Во-первых, авторские слова «неповинному в распятии» (из контекста можно заключить, что уложенный сгоряча Иванушкой на асфальт «любитель гольфа» был евреем) уже недвусмысленно отражают позицию писателя относительно т. н. «исторической вины» еврейского народа. Во-вторых, в рассуждениях М. А. Золотоносова присутствует явный методологический изъян: отрывок приведен не полностью, из него исключены завершающие слова, придающие всему этому месту смысл, прямо противоположный тому, который ему приписывается исследователем:
«– Да что вы, – возразил другой, – разве не видите, в каком состоянии человек! Какой он антисемит? С ума сошел!»
Полагаю, что последняя фраза полностью исключает возможность каких-либо толкований в предлагаемом М. А. Золотоносовым плане, поскольку неправомерно говорить об антисемитизме писателя, который само это понятие приравнивает к умопомешательству.

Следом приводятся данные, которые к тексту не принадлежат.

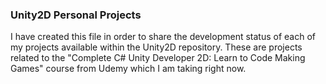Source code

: ### Unity2D Personal Projects

I have created this file in order to share the development status of each of my projects available within the Unity2D repository. These are projects related to the "Complete C# Unity Developer 2D: Learn to Code Making Games" course from Udemy which I am taking right now.

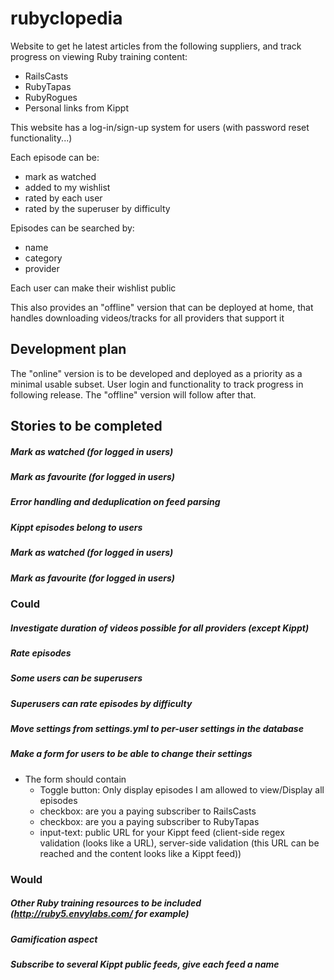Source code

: rubyclopedia
===========================

Website to get he latest articles from the following suppliers, and track progress on viewing Ruby training content:

- RailsCasts
- RubyTapas
- RubyRogues
- Personal links from Kippt

This website has a log-in/sign-up system for users (with password reset functionality...)

Each episode can be:

- mark as watched
- added to my wishlist
- rated by each user
- rated by the superuser by difficulty

Episodes can be searched by:

- name
- category
- provider

Each user can make their wishlist public

This also provides an "offline" version that can be deployed at home, that handles downloading videos/tracks for all providers that support it

Development plan
------------------------

The "online" version is to be developed and deployed as a priority as a minimal usable subset. 
User login and functionality to track progress in following release. 
The "offline" version will follow after that. 

Stories to be completed
------------------------

##### Mark as watched (for logged in users)
##### Mark as favourite (for logged in users)
##### Error handling and deduplication on feed parsing
##### Kippt episodes belong to users
##### Mark as watched (for logged in users)
##### Mark as favourite (for logged in users)

### Could

##### Investigate duration of videos possible for all providers (except Kippt)
##### Rate episodes
##### Some users can be superusers
##### Superusers can rate episodes by difficulty
##### Move settings from settings.yml to per-user settings in the database
##### Make a form for users to be able to change their settings
* The form should contain
   - Toggle button: Only display episodes I am allowed to view/Display all episodes
   - checkbox: are you a paying subscriber to RailsCasts
   - checkbox: are you a paying subscriber to RubyTapas
   - input-text: public URL for your Kippt feed (client-side regex validation (looks like a URL), server-side validation (this URL can be reached and the content looks like a Kippt feed))

### Would

##### Other Ruby training resources to be included (http://ruby5.envylabs.com/ for example)
##### Gamification aspect
##### Subscribe to several Kippt public feeds, give each feed a name
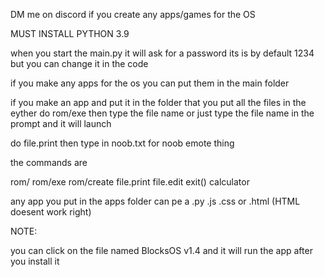 DM me on discord if you create any apps/games for the OS

MUST INSTALL PYTHON 3.9

when you start the main.py it will ask for a password its is by default 1234 but you can change it in the code

if you make any apps for the os you can put them in the main folder

if you make an app and put it in the folder that you put all the files in the eyther do rom/exe then type the file name or just type the file name in the prompt and it will launch

do file.print then type in noob.txt for noob emote thing

the commands are 

rom/
rom/exe
rom/create
file.print
file.edit
exit()
calculator

any app you put in the apps folder can pe a .py .js .css or .html (HTML doesent work right)

NOTE:

you can click on the file named BlocksOS v1.4 
and it will run the app after you install it 

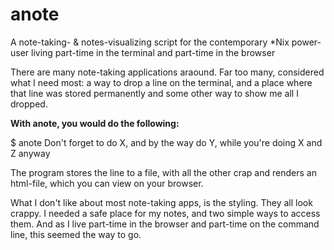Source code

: # anote
A note-taking- & notes-visualizing script for the contemporary \*Nix power-user living part-time in the terminal and part-time in the browser

There are many note-taking applications araound. Far too many, considered what I need most: a way to drop a line on the terminal, and a place where that line was stored permanently and some other way to show me all I dropped.

**With anote, you would do the following:**

$ anote Don't forget to do X, and by the way do Y, while you're doing X and Z anyway

The program stores the line to a file, with all the other crap and renders an html-file, which you can view on your browser.

What I don't like about most note-taking apps, is the styling. They all look crappy. I needed a safe place for my notes, and two simple ways to access them. And as I live part-time in the browser and part-time on the command line, this seemed the way to go.

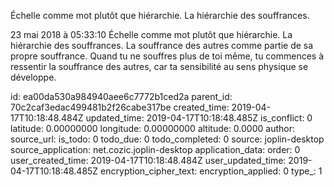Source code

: Échelle comme mot plutôt que hiérarchie. La hiérarchie des souffrances.

23 mai 2018 à 05:33:10
Échelle comme mot plutôt que hiérarchie. La hiérarchie des souffrances.
La souffrance des autres comme partie de sa propre souffrance. Quand tu
ne souffres plus de toi même, tu commences à ressentir la souffrance des
autres, car ta sensibilité au sens physique se développe.


id: ea00da530a984940aee6c7772b1ced2a
parent_id: 70c2caf3edac499481b2f26cabe317be
created_time: 2019-04-17T10:18:48.484Z
updated_time: 2019-04-17T10:18:48.485Z
is_conflict: 0
latitude: 0.00000000
longitude: 0.00000000
altitude: 0.0000
author: 
source_url: 
is_todo: 0
todo_due: 0
todo_completed: 0
source: joplin-desktop
source_application: net.cozic.joplin-desktop
application_data: 
order: 0
user_created_time: 2019-04-17T10:18:48.484Z
user_updated_time: 2019-04-17T10:18:48.485Z
encryption_cipher_text: 
encryption_applied: 0
type_: 1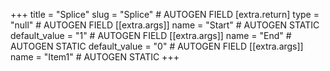 +++
title = "Splice"
slug = "Splice" # AUTOGEN FIELD
[extra.return]
type = "null" # AUTOGEN FIELD
[[extra.args]]
name = "Start" # AUTOGEN STATIC
default_value = "1" # AUTOGEN FIELD
[[extra.args]]
name = "End" # AUTOGEN STATIC
default_value = "0" # AUTOGEN FIELD
[[extra.args]]
name = "Item1" # AUTOGEN STATIC
+++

Эта же тема поднимается и в другой ранней редакции романа, опубликованной под названием «Черный маг»; там рассказ Воланда о событиях в Ершалаиме вызвал заинтересованную реакцию его собеседника:
«– Скажите, пожалуйста, – неожиданно спросил Берлиоз, – значит, по-вашему, криков „распни его!“ не было?»
Можно видеть, что в этой редакции вопрос т. н. «исторической вины» ставился Булгаковым прямо, без какой-либо зашифровки. И настолько же открыто подается однозначный ответ, который можно расценить только как неприятие писателем самой мысли о вине еврейского народа в казни Христа:
«Инженер снисходительно усмехнулся:
– Такой вопрос в устах машинистки из ВСНХ был бы уместен, конечно, но в ваших!.. Помилуйте! Желал бы я видеть, как какая-нибудь толпа могла вмешаться в суд, чинимый прокуратором, да еще таким, как Пилат!»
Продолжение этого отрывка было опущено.